If these bits are set then they override the lower level entries, and if the bits are clear the lower level entries are used unmodified. An example, using PXNTable (execution permission) is shown here:
From Armv8.1-A, you can disable support for setting the access permission and execution permissions using the hierarchical attributes in a table descriptor. This is controlled via the relevant TCR_ELx register. When disabled, the bits previously used for the hierarchical controls are available to software to use for other things.
To summarize, the attributes for an address come from the translation tables. Translation tables are situated in memory and are used to store the mappings between virtual and physical addresses. The tables also contain the attributes for physical memory locations.
The translation tables are accessed by the Memory Management Unit (MMU).
What happens if the MMU is disabled? This is an important question to address when writing code that will run immediately after reset.
When the Stage 1 MMU is disabled:
- All data accesses are Device_nGnRnE. We will explain this later in this guide.
- All instruction fetches are treated as cacheable.
- All addresses have read/write access and are executable.
For Exception levels covered by virtualization, when Stage 2 is disabled the attributes from Stage 1 are used unmodified.
Memory access ordering
In our guide Armv8-A Instruction Set Architecture, we introduce Simple Sequential Execution (SSE). SSE is a conceptual model for instruction ordering. Memory access ordering and instructions ordering are two different, but related, concepts. It is important that you understand the difference between them.
SSE describes the order in which the processor appears to execute instructions. To summarize, modern processors have long and complex pipelines. These pipelines are often able to re-order instructions or execute multiple instructions in parallel, to help them maximize performance. SSE means that the processor must behave like the processor is executing the instructions one at a time, in the order that they are given in the program code. This means that any re-ordering or multi-issuing of instructions by hardware must be invisible to software.
Memory ordering is about the order in which memory accesses appear in the memory system. Because of mechanisms like write-buffers and caches, even when instructions are executed in order, the related memory accesses may not be executed in order. This is why memory ordering is an important thing to consider even though the processor follows the SSE model for instructions.
All addresses in a system that are not marked as faulting are assigned a memory type. The memory type is a high-level description of how the processor should interact with the address region. There are two memory types in Armv8-A: Normal memory and Device memory.
Note: Armv6 and Armv7 include a third memory type: Strongly Ordered. In Armv8, this maps to Device_nGnRnE.
The Normal memory type is used for anything that behaves like a memory, including RAM, Flash, or ROM. Code should only be placed in locations marked as Normal.
Normal is usually the most common memory type in a system, as shown in this diagram:
Traditionally, computer processors execute instructions in the order that they were specified in the program. Things happen the number of times specified in the program and they happen one at a time. This is called the Simple Sequential Execution (SSE) model.
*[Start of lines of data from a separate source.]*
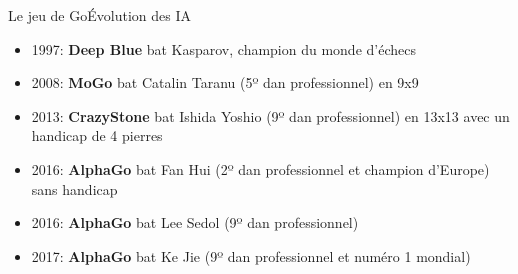 \begin{frame}{Le jeu de Go}{Évolution des IA}
    \begin{itemize}
        \item 1997: \textbf{Deep Blue} bat Kasparov, champion du monde d'échecs
        \item 2008: \textbf{MoGo} bat Catalin Taranu (5º dan professionnel) en 9x9
        \item 2013: \textbf{CrazyStone} bat Ishida Yoshio (9º dan professionnel) en 13x13 avec un handicap de 4 pierres
        \item 2016: \textbf{AlphaGo} bat Fan Hui (2º dan professionnel et champion d'Europe) sans handicap
        \item 2016: \textbf{AlphaGo} bat Lee Sedol (9º dan professionnel)
        \item 2017: \textbf{AlphaGo} bat Ke Jie (9º dan professionnel et numéro 1 mondial)
    \end{itemize}
\end{frame}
Most modern processors may appear to follow this model, but in reality a number of optimizations are both applied and made available to you, to help speed up performance. We will introduce some of these optimizations here.
A location that is marked as Normal has no direct side-effects when it is accessed. This means that reading the location just returns us the data, but does not cause the data to change or directly trigger another process. Because of this, for locations marked as Normal a processor may:
- Merge accesses. Code can access a location multiple times, or access multiple consecutive locations. For efficiency, the processor is permitted to detect and merge these accesses into a single access. For example, if software writes to a variable multiple times, the processor might only present the last write to the memory system.
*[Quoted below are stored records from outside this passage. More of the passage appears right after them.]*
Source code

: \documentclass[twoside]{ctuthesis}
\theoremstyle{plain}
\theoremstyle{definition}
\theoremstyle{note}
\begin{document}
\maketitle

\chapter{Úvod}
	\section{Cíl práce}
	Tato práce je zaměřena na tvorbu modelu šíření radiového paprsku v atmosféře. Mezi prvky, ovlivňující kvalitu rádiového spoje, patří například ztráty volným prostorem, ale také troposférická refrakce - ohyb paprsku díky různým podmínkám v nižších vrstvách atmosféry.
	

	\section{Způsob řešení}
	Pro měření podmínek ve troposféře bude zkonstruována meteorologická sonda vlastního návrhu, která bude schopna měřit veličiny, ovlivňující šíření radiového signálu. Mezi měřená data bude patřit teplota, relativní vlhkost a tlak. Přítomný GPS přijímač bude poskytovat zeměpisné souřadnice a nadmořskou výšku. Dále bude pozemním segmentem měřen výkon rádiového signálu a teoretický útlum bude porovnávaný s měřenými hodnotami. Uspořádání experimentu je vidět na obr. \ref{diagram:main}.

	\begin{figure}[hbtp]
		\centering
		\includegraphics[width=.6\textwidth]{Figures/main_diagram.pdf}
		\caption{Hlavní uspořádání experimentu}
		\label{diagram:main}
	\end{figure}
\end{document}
- Perform accesses speculatively. The processor is permitted to read a location marked as Normal without it being specifically requested by software. For example, the processor might use pattern recognition to prefetch data before software has requested it, based on the patterns of previous accesses. This technique is used to expedite accesses by predicting behavior.
- Re-order accesses. The order that accesses are seen in the memory system might not match the order that the accesses were issued in by software. For example, a processor might re-order two reads to allow it to generate a more efficient bus access. Accesses to the same location cannot be re-ordered but might be merged.
Think about these optimizations like freedoms that allow the processor to employ techniques to speed up performance and improve power efficiency. This means that the Normal memory type usually gives the best performance.
Note: The processor is permitted to optimize in these ways, but that does not mean it always will. How much use a given processor will make of these freedoms depends on its micro-architecture. From a software perspective, you should assume that the processor might do any or all of them.
Limits on re-ordering
To recap, accesses to locations marked as Normal can be re-ordered. Let's consider this example code with a sequence of three memory accesses, two stores and then a load:
If the processor were to re-order these accesses, this might result in the wrong value in memory, which is not allowed.
For accesses to the same bytes, ordering must be maintained. The processor needs to detect the hazard and ensure that the accesses are ordered correctly for the intended outcome.
This does not mean that there is no possibility of optimization with this example. The processor could merge the two stores together, presenting a single combined store to the memory system. It could also detect that the load operation is from the bytes written by the store instructions so that it could return the new value without re-reading it from memory.
Note: The sequence given in the example is deliberately contrived to make the point. In practice, these kinds of hazard tend to be more subtle.
There are other cases in which ordering is enforced, for example Address dependencies. An Address dependency is when a load or store uses the result of a previous load as an address. In this code example, the second instruction is dependent on the outcome of the first instruction:
LDR X0,[X1] STR X2,[X0] // The result of the previous load is the address in this store.
This example also shows an Address dependency in which the second instruction is dependent on the outcome of the first instruction:
LDR X0,[X1] STR X2,[X5, X0] // The result of the previous load is used to calculate the address.
Where there is an Address dependency between two memory accesses, the processor must maintain the order.
This rule does not apply to control dependencies. A control dependency is when the value from a previous load is used to make a decision. This code example shows a load followed by a Compare and Branch on Zero operation that relies on the value from the load:
LDRX0, [X1] CBZ X0, <somewhere_else> STRX2, [X5][Symbol] // There is a control dependency on X0, this does not guarantee ordering.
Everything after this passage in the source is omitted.